This repository contains basic implementations of a few machine learning algorithms as well as the preliminary data analysis involved.
A multiple linear regression (MLR) model was used to predict the fuel economy of vehicles given attributes of the vehicles, such as weight, engine displacement, and horsepower, which were found within the Auto MPG Data Set from the UCI Machine Learning Repository. Preliminary data analysis involved imputing missing values, inspecting relationships between variables, investigating potential new variables by combining the existing ones, and preparing the data for the MLR algorithm. The MLR was carried out with the open source machine learning framework PyTorch.
This binary classification model aims to predics whether an individuals annual income exceeds $50,000 given characteristics about their education, ethnicity, working class, and a few others found in the Adult Data Set from the UCI Machine Learning Repository. Preliminary data analysis involves investigation the relationships between given variables and income, adjusting variables to better suit the learning algorithm, and preparing the data types for the model. The logistic regression model was carried out with the open source machine learning framework PyTorch. Several measures were used to analyze the model's performance including a confusion matrix, F-1 score, and an ROC curve.

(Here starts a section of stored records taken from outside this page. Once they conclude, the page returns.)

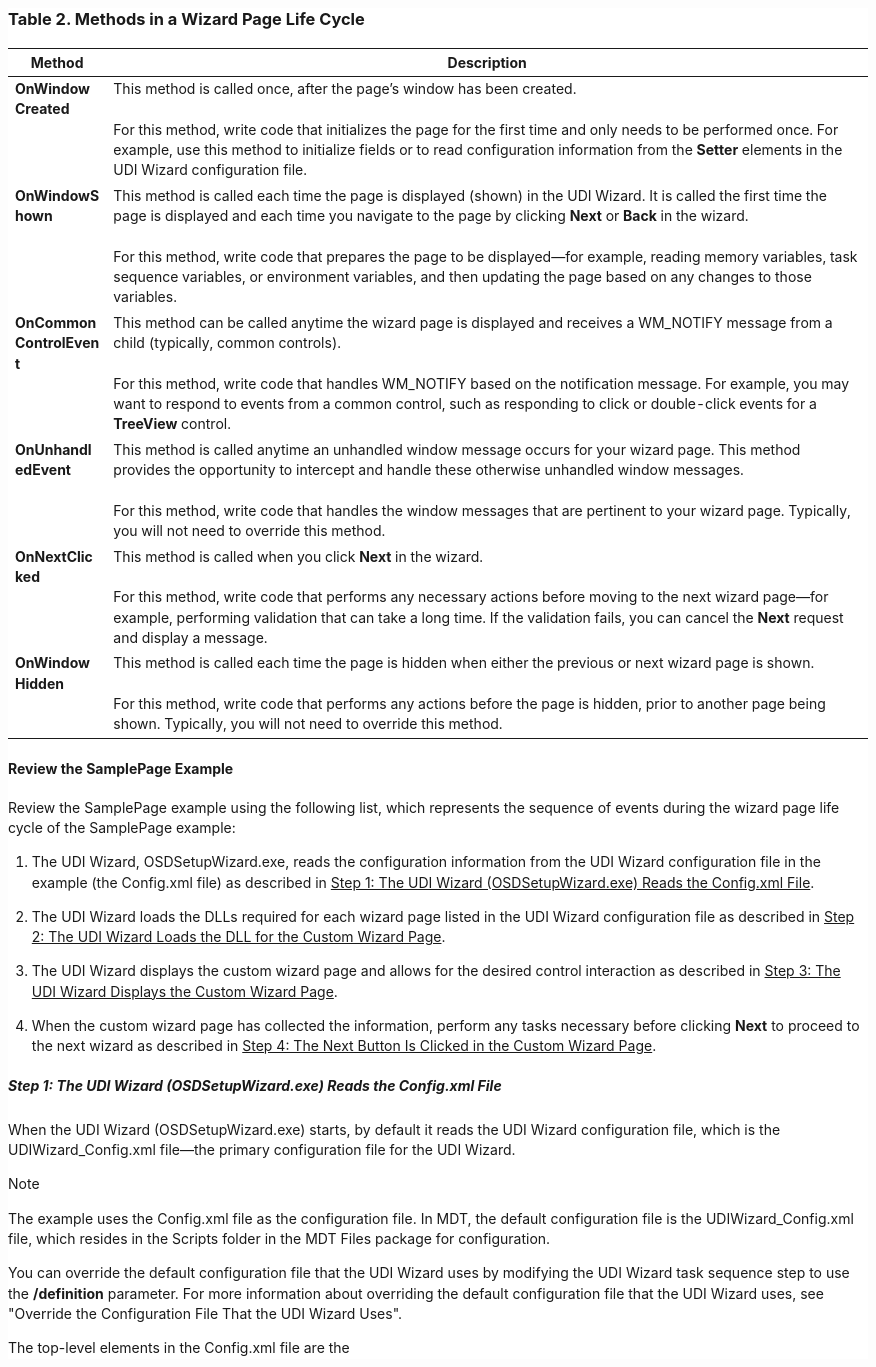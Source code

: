 ### Table 2. Methods in a Wizard Page Life Cycle  

|**Method**|**Description**|  
|-|-|  
|**OnWindowCreated**|This method is called once, after the page’s window has been created.<br /><br /> For this method, write code that initializes the page for the first time and only needs to be performed once. For example, use this method to initialize fields or to read configuration information from the **Setter** elements in the UDI Wizard configuration file.|  
|**OnWindowShown**|This method is called each time the page is displayed (shown) in the UDI Wizard. It is called the first time the page is displayed and each time you navigate to the page by clicking **Next** or **Back** in the wizard.<br /><br /> For this method, write code that prepares the page to be displayed—for example, reading memory variables, task sequence variables, or environment variables, and then updating the page based on any changes to those variables.|  
|**OnCommonControlEvent**|This method can be called anytime the wizard page is displayed and receives a WM_NOTIFY message from a child (typically, common controls).<br /><br /> For this method, write code that handles WM_NOTIFY based on the notification message. For example, you may want to respond to events from a common control, such as responding to click or double-click events for a **TreeView** control.|  
|**OnUnhandledEvent**|This method is called anytime an unhandled window message occurs for your wizard page. This method provides the opportunity to intercept and handle these otherwise unhandled window messages.<br /><br /> For this method, write code that handles the window messages that are pertinent to your wizard page. Typically, you will not need to override this method.|  
|**OnNextClicked**|This method is called when you click **Next** in the wizard.<br /><br /> For this method, write code that performs any necessary actions before moving to the next wizard page—for example, performing validation that can take a long time. If the validation fails, you can cancel the **Next** request and display a message.|  
|**OnWindowHidden**|This method is called each time the page is hidden when either the previous or next wizard page is shown.<br /><br /> For this method, write code that performs any actions before the page is hidden, prior to another page being shown. Typically, you will not need to override this method.|  

####  <a name="ReviewSamplePageExample"></a> Review the SamplePage Example  
 Review the SamplePage example using the following list, which represents the sequence of events during the wizard page life cycle of the SamplePage example:  

1.  The UDI Wizard, OSDSetupWizard.exe, reads the configuration information from the UDI Wizard configuration file in the example (the Config.xml file) as described in [Step 1: The UDI Wizard (OSDSetupWizard.exe) Reads the Config.xml File](#UDIWizardReadstheConfigFile).  

2.  The UDI Wizard loads the DLLs required for each wizard page listed in the UDI Wizard configuration file as described in [Step 2: The UDI Wizard Loads the DLL for the Custom Wizard Page](#UDIWizardLoadstheDLLforCustomWizardPage).  

3.  The UDI Wizard displays the custom wizard page and allows for the desired control interaction as described in [Step 3: The UDI Wizard Displays the Custom Wizard Page](#UDIWizardDisplaysCustomWizardPage).  

4.  When the custom wizard page has collected the information, perform any tasks necessary before clicking **Next** to proceed to the next wizard as described in [Step 4: The Next Button Is Clicked in the Custom Wizard Page](#TheNextButtonisClickedinCustomWizardPage).  

#####  <a name="UDIWizardReadstheConfigFile"></a> Step 1: The UDI Wizard (OSDSetupWizard.exe) Reads the Config.xml File  
 When the UDI Wizard (OSDSetupWizard.exe) starts, by default it reads the UDI Wizard configuration file, which is the UDIWizard_Config.xml file—the primary configuration file for the UDI Wizard.  

> [!NOTE]
>  The example uses the Config.xml file as the configuration file. In MDT, the default configuration file is the UDIWizard_Config.xml file, which resides in the Scripts folder in the MDT Files package for configuration.  

 You can override the default configuration file that the UDI Wizard uses by modifying the UDI Wizard task sequence step to use the **/definition** parameter. For more information about overriding the default configuration file that the UDI Wizard uses, see "Override the Configuration File That the UDI Wizard Uses".  

 The top-level elements in the Config.xml file are the  
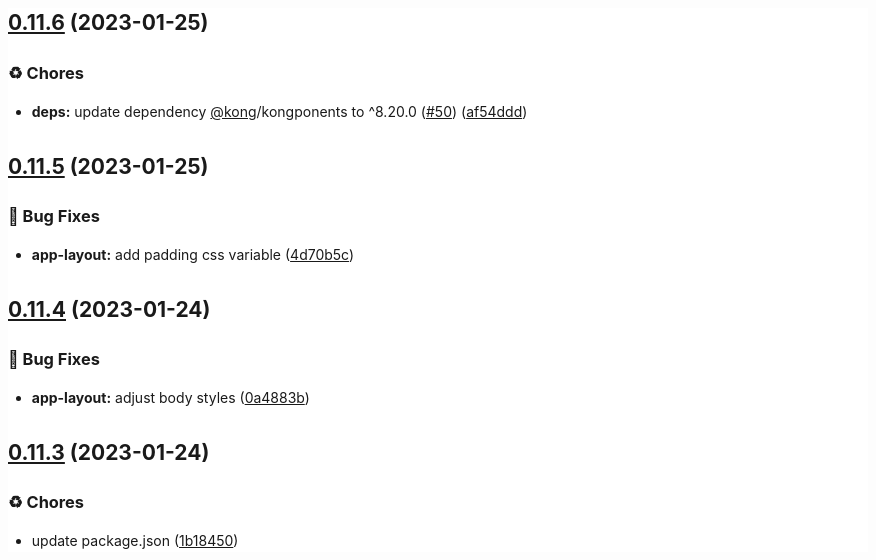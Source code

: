 



## [0.11.6](https://github.com/Kong/public-ui-components/compare/@kong-ui-public/app-layout@0.11.5...@kong-ui-public/app-layout@0.11.6) (2023-01-25)


### ♻️ Chores

* **deps:** update dependency [@kong](https://github.com/kong)/kongponents to ^8.20.0 ([#50](https://github.com/Kong/public-ui-components/issues/50)) ([af54ddd](https://github.com/Kong/public-ui-components/commit/af54ddd20ecda1feb0d2323b5a04dfa17cf0b7a3))





## [0.11.5](https://github.com/Kong/public-ui-components/compare/@kong-ui-public/app-layout@0.11.4...@kong-ui-public/app-layout@0.11.5) (2023-01-25)


### 🐛 Bug Fixes

* **app-layout:** add padding css variable ([4d70b5c](https://github.com/Kong/public-ui-components/commit/4d70b5cf9f209445fe48beab59c0116979e31b65))





## [0.11.4](https://github.com/Kong/public-ui-components/compare/@kong-ui-public/app-layout@0.11.3...@kong-ui-public/app-layout@0.11.4) (2023-01-24)


### 🐛 Bug Fixes

* **app-layout:** adjust body styles ([0a4883b](https://github.com/Kong/public-ui-components/commit/0a4883bd53eb7d8d3a5118459fb774e466346e3c))





## [0.11.3](https://github.com/Kong/public-ui-components/compare/@kong-ui-public/app-layout@0.11.2...@kong-ui-public/app-layout@0.11.3) (2023-01-24)


### ♻️ Chores

* update package.json ([1b18450](https://github.com/Kong/public-ui-components/commit/1b184509aff84030da887951dfdadc6a3d52a986))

The data used in this binary classification model is the same as that for the logistic regression model. The preliminary data analysis proceeds the same as well, except that missing values are imputed with a KNN imputer using the machine learning library scikit-learn. The model is created with scikit-learn and a grid search over the classifier's C and gamma values is implemented in an effort to optimize the model. Several measures of the models performance are computed, and the ROC curve from this model is compared to that of the logistic regression model. Both models are found to perform similarly with little difference in accuracy and F-1 score.
$ git clone https://github.com/adamreidsmith/Basic-ML-Models
$ cd Basic-ML-Models
$ sudo pip3 install -r requirements.txt